**What needs to be done**: If a line below includes the string "Drehspiegel", copy it.

Plain-text document sources

════════════════

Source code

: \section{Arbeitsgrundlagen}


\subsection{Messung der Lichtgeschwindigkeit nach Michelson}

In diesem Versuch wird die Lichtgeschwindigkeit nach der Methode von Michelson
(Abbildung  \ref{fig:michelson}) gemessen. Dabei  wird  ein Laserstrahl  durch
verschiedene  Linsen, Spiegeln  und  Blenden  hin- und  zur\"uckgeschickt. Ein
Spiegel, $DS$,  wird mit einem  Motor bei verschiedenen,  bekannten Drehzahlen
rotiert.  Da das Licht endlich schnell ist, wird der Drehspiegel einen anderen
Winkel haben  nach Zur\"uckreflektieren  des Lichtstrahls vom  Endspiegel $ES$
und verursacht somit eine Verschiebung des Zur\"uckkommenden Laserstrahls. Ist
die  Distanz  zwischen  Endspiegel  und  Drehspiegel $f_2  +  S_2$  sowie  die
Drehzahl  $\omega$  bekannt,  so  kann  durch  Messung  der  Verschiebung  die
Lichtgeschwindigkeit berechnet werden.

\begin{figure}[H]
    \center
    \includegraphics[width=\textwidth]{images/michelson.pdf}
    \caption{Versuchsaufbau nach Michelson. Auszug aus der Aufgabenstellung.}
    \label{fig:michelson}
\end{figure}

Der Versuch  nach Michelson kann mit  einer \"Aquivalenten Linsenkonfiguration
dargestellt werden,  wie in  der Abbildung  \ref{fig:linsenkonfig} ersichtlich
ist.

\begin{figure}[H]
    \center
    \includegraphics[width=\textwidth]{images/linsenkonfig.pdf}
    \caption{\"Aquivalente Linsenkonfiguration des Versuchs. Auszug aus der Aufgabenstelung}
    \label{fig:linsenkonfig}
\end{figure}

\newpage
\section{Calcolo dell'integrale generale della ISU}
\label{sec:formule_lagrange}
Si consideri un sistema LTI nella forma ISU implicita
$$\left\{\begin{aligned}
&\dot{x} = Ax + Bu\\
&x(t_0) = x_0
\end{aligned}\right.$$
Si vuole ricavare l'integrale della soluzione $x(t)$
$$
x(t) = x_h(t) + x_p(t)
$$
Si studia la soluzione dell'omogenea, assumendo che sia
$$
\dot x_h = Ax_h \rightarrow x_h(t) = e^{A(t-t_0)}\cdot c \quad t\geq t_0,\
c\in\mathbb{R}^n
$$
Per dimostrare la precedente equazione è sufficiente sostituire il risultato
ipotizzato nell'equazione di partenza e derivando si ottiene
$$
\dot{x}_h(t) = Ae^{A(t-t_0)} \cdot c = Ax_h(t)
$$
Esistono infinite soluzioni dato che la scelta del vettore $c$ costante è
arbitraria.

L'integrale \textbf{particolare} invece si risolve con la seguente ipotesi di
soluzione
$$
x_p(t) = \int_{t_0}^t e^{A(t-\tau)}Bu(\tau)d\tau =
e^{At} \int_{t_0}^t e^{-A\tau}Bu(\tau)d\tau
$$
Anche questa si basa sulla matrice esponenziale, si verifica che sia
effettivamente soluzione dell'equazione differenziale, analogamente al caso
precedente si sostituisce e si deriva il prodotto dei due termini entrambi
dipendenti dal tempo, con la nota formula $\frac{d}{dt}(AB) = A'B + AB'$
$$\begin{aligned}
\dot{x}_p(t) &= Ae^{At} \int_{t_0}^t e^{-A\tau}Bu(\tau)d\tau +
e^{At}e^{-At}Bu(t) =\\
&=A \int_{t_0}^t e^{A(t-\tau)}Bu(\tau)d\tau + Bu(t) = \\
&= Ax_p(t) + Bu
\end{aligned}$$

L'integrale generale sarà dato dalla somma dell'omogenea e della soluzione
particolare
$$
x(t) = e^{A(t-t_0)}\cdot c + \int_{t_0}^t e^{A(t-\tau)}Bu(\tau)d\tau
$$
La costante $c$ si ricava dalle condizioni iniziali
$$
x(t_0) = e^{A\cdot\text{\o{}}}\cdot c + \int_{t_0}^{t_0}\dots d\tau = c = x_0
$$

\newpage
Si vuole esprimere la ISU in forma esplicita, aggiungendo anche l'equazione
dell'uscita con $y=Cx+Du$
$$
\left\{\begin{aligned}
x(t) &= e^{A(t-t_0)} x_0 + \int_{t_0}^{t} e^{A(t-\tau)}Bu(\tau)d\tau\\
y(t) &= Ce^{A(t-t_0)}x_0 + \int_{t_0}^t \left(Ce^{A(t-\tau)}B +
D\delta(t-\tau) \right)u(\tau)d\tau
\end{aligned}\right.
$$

════════════════

**Answer to this exercise**:
rotiert.  Da das Licht endlich schnell ist, wird der Drehspiegel einen anderen
die  Distanz  zwischen  Endspiegel  und  Drehspiegel $f_2  +  S_2$  sowie  die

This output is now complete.